→ **Information shown**
= = = =
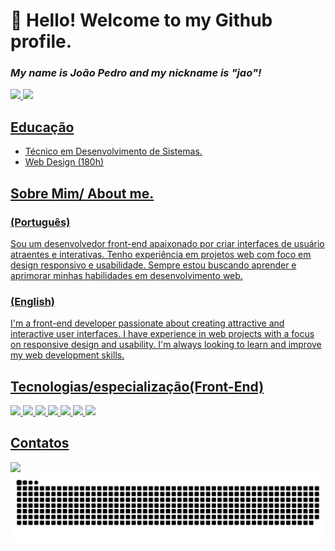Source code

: 
# 👋 Hello! Welcome to my Github profile.<br>
### *My name is João Pedro and my nickname is "jao"!* 




<div>
  <a href="https://github.com/joaopedrojesus1">
  <img loading="lazy" height="180em" src="https://github-readme-stats.vercel.app/api/top-langs/?username=joaopedrojesus1&layout=compact&langs_count=7&theme=dracula"/>
  <img loading="lazy" height="180em" src="https://github-readme-stats.vercel.app/api?username=joaopedrojesus1&show_icons=true&theme=dracula&include_all_commits=true&count_private=true"/>
</div>

## Educação
- Técnico em Desenvolvimento de Sistemas.
- Web Design (180h)


## Sobre Mim/ About me.
### (Português)
Sou um desenvolvedor front-end apaixonado por criar interfaces de usuário atraentes e interativas. Tenho experiência em projetos web com foco em design responsivo e usabilidade. Sempre estou buscando aprender e aprimorar minhas habilidades em desenvolvimento web.

### (English)
I'm a front-end developer passionate about creating attractive and interactive user interfaces. I have experience in web projects with a focus on responsive design and usability. I'm always looking to learn and improve my web development skills.

## Tecnologias/especialização(Front-End)
<div class= "display-flex">
  <img src="https://cdn.jsdelivr.net/gh/devicons/devicon/icons/css3/css3-original.svg" width="40" />
  <img src="https://cdn.jsdelivr.net/gh/devicons/devicon/icons/html5/html5-original.svg" width="40" />
  <img src="https://cdn.jsdelivr.net/gh/devicons/devicon/icons/react/react-original.svg" width="40" />
  <img src="https://cdn.jsdelivr.net/gh/devicons/devicon/icons/javascript/javascript-plain.svg" width="40" >
  <img src="https://cdn.jsdelivr.net/gh/devicons/devicon/icons/bootstrap/bootstrap-original.svg" width="40"  />
  <img src="https://cdn.jsdelivr.net/gh/devicons/devicon/icons/tailwindcss/tailwindcss-plain.svg" width="40"  />
  <img src="https://cdn.jsdelivr.net/gh/devicons/devicon/icons/figma/figma-original.svg" width="40" />

  
</div>

## Contatos
  <a href="https://www.linkedin.com/in/joão-pedro-jesus-290b64261" target="_blank"><img loading="lazy" src="https://img.shields.io/badge/-LinkedIn-%230077B5?style=for-the-badge&logo=linkedin&logoColor=white" target="_blank"></a><br>
![snake gif](https://github.com/joaopedrojesus1/joaopedrojesus1/blob/output/github-contribution-grid-snake.svg)
<!--
  
 

Here are some ideas to get you started:

- 🔭 I’m currently working on ...
- 🌱 I’m currently learning ...
- 👯 I’m looking to collaborate on ...
- 🤔 I’m looking for help with ...
- 💬 Ask me about ...
- 📫 How to reach me: ...
- 😄 Pronouns: ...
- ⚡ Fun fact: ...
-->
= = = =
→ **Required action**
In your copy of the listing above, reproduce each line exactly and omit all pictures.

→ **Response below**
Source code

: 
# 👋 Hello! Welcome to my Github profile.<br>
### *My name is João Pedro and my nickname is "jao"!* 




<div>
  <a href="https://github.com/joaopedrojesus1">
  <img loading="lazy" height="180em" src="https://github-readme-stats.vercel.app/api/top-langs/?username=joaopedrojesus1&layout=compact&langs_count=7&theme=dracula"/>
  <img loading="lazy" height="180em" src="https://github-readme-stats.vercel.app/api?username=joaopedrojesus1&show_icons=true&theme=dracula&include_all_commits=true&count_private=true"/>
</div>

## Educação
- Técnico em Desenvolvimento de Sistemas.
- Web Design (180h)


## Sobre Mim/ About me.
### (Português)
Sou um desenvolvedor front-end apaixonado por criar interfaces de usuário atraentes e interativas. Tenho experiência em projetos web com foco em design responsivo e usabilidade. Sempre estou buscando aprender e aprimorar minhas habilidades em desenvolvimento web.

### (English)
I'm a front-end developer passionate about creating attractive and interactive user interfaces. I have experience in web projects with a focus on responsive design and usability. I'm always looking to learn and improve my web development skills.

## Tecnologias/especialização(Front-End)
<div class= "display-flex">
  <img src="https://cdn.jsdelivr.net/gh/devicons/devicon/icons/css3/css3-original.svg" width="40" />
  <img src="https://cdn.jsdelivr.net/gh/devicons/devicon/icons/html5/html5-original.svg" width="40" />
  <img src="https://cdn.jsdelivr.net/gh/devicons/devicon/icons/react/react-original.svg" width="40" />
  <img src="https://cdn.jsdelivr.net/gh/devicons/devicon/icons/javascript/javascript-plain.svg" width="40" >
  <img src="https://cdn.jsdelivr.net/gh/devicons/devicon/icons/bootstrap/bootstrap-original.svg" width="40"  />
  <img src="https://cdn.jsdelivr.net/gh/devicons/devicon/icons/tailwindcss/tailwindcss-plain.svg" width="40"  />
  <img src="https://cdn.jsdelivr.net/gh/devicons/devicon/icons/figma/figma-original.svg" width="40" />

  
</div>

## Contatos
  <a href="https://www.linkedin.com/in/joão-pedro-jesus-290b64261" target="_blank"><img loading="lazy" src="https://img.shields.io/badge/-LinkedIn-%230077B5?style=for-the-badge&logo=linkedin&logoColor=white" target="_blank"></a><br>
![snake gif](https://github.com/joaopedrojesus1/joaopedrojesus1/blob/output/github-contribution-grid-snake.svg)
<!--
  
 

Here are some ideas to get you started:

- 🔭 I’m currently working on ...
- 🌱 I’m currently learning ...
- 👯 I’m looking to collaborate on ...
- 🤔 I’m looking for help with ...
- 💬 Ask me about ...
- 📫 How to reach me: ...
- 😄 Pronouns: ...
- ⚡ Fun fact: ...
-->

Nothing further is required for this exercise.